We have the following topics:
- When is the festival?
- What are the prices?
- Where is the festival venue?
- Can I buy tickets in advance?
- Do I have to pay full price every day?
- Is re-entry possible on the day?
- Is this a family event?
- Can I bring my dog?
- Is drinking water available?
- Are glass washing facilities available?
- What is real ale?
- I would like to help out. How can I volunteer?
The festival will take place between Thursday 16th June and Saturday 18th June 2022. The opening hours are as follows:
- Thursday, 16th: 15:30-22:00
- Friday, 17th: 12:00-22:00
- Saturday, 18th: 12:00-22:00
Festival tickets bought at the door cost £7 (£5 for CAMRA members) and include entry, a festival glass and a programme. Entry price to subsequent sessions will be at a discounted rate of £2 on presentation of a festival glass.
For details of advance tickets please see the section below.
The festival will be held at The Briggait in the Merchant City area. For advice on getting to the venue, please visit our dedicated Venue page.
Advance tickets are available form out TCKTY website. Advance tickets cost £20, and include the entrance fee as above with the balance of the ticket price in beer tokens. Unused tokens may be refunded or donated to the festival charity.
If you had such a good time that you want to come back then bring back your 2022 festival glass for discounted entry price of £2.00.
This is a strictly over 18 event and challenge 25 checks will be in place.
Unfortunately not. We would love to see your pooch, but given how busy the venue can get it just isn’t safe from a health and safety viewpoint.
Absolutely! Complimentary bottled water as well as a selection of soft drinks will be available to purchase from beside the cider bar.
We don’t have the ability to provide this at the Briggait, however if you require a fresh glass then visit the entrance and ask to exchange your glass for a new one.
Real ale is a natural product brewed using traditional ingredients and left to mature in the cask from which it is served in the pub through a process called secondary fermentation. It is this process which makes real ale unique amongst beers and develops the wonderful tastes and aromas which processed beers can never provide.

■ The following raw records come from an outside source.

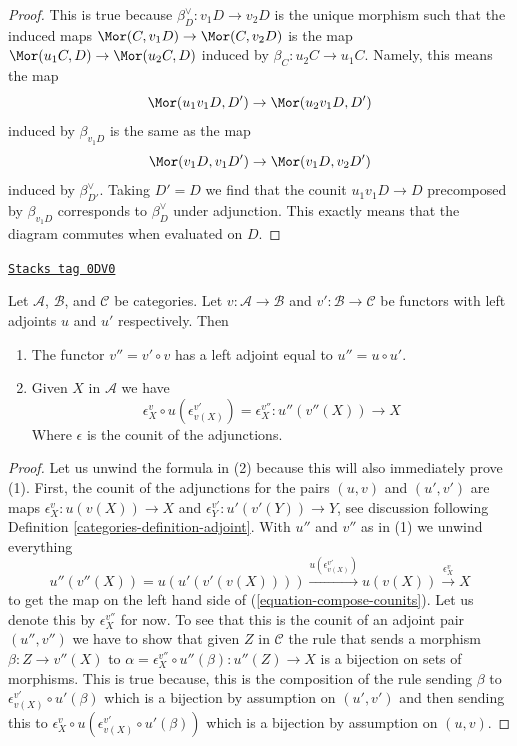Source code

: \begin{proof}
This is true because $\beta^\vee_D : v_1D \to v_2D$ is the unique
morphism such that the induced maps $\Mor(C, v_1D) \to \Mor(C, v_2D)$
is the map $\Mor(u_1C, D) \to \Mor(u_2C, D)$ induced by
$\beta_C : u_2C \to u_1C$. Namely, this means the map
$$
\Mor(u_1 v_1 D, D') \to \Mor(u_2 v_1 D, D')
$$
induced by $\beta_{v_1 D}$ is the same as the map
$$
\Mor(v_1 D, v_1 D') \to \Mor(v_1 D, v_2 D')
$$
induced by $\beta^\vee_{D'}$. Taking $D' = D$ we find that the counit
$u_1 v_1 D \to D$ precomposed by $\beta_{v_1D}$ corresponds to $\beta^\vee_D$
under adjunction. This exactly means that the diagram commutes when
evaluated on $D$.
\end{proof}

\begin{lemma}
\label{categories-lemma-compose-counits}
\href{https://stacks.math.columbia.edu/tag/0DV0}{\texttt{Stacks tag 0DV0}}

Let $\mathcal{A}$, $\mathcal{B}$, and $\mathcal{C}$ be categories.
Let $v : \mathcal{A} \to \mathcal{B}$ and
$v' : \mathcal{B} \to \mathcal{C}$ be functors
with left adjoints $u$ and $u'$ respectively. Then
\begin{enumerate}
\item The functor $v'' = v' \circ v$ has a left adjoint equal to
$u'' = u \circ u'$.
\item Given $X$ in $\mathcal{A}$ we have
\begin{equation}
\label{equation-compose-counits}
\epsilon_X^v \circ u(\epsilon^{v'}_{v(X)}) = \epsilon^{v''}_X :
u''(v''(X)) \to X
\end{equation}
Where $\epsilon$ is the counit of the adjunctions.
\end{enumerate}
\end{lemma}

\begin{proof}

Let us unwind the formula in (2) because this will also immediately
prove (1). First, the counit of the adjunctions for the pairs
$(u, v)$ and $(u', v')$ are maps
$\epsilon_X^v : u(v(X)) \to X$ and
$\epsilon_Y^{v'} : u'(v'(Y)) \to Y$, see discussion following
Definition \ref{categories-definition-adjoint}.
With $u''$ and $v''$ as in (1) we unwind everything
$$
u''(v''(X)) = u(u'(v'(v(X)))) \xrightarrow{u(\epsilon_{v(X)}^{v'})}
u(v(X)) \xrightarrow{\epsilon_X^v} X
$$
to get the map on the left hand side of (\ref{equation-compose-counits}).
Let us denote this by $\epsilon_X^{v''}$ for now.
To see that this is the counit of an adjoint pair
$(u'', v'')$ we have to show that given $Z$ in $\mathcal{C}$
the rule that sends a morphism $\beta : Z \to v''(X)$
to $\alpha = \epsilon_X^{v''} \circ u''(\beta) : u''(Z) \to X$
is a bijection on sets of morphisms.
This is true because, this is the composition of the
rule sending $\beta$ to $\epsilon_{v(X)}^{v'} \circ u'(\beta)$
which is a bijection by assumption on $(u', v')$ and then
sending this to
$\epsilon_X^v \circ u(\epsilon_{v(X)}^{v'} \circ u'(\beta))$
which is a bijection by assumption on $(u, v)$.
\end{proof}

As a natural, living product it has a limited shelf life and needs to be looked after with care in the pub cellar and kept at a certain temperature to enable it to mature and bring out its full flavours for the drinker to enjoy.
For much more detail on real ale, please visit the CAMRA ‘What is Live Beer?‘ page for definitions, statistics, and much more.
CAMRA members wishing to volunteer should use the staffing form to register their intent to volunteer.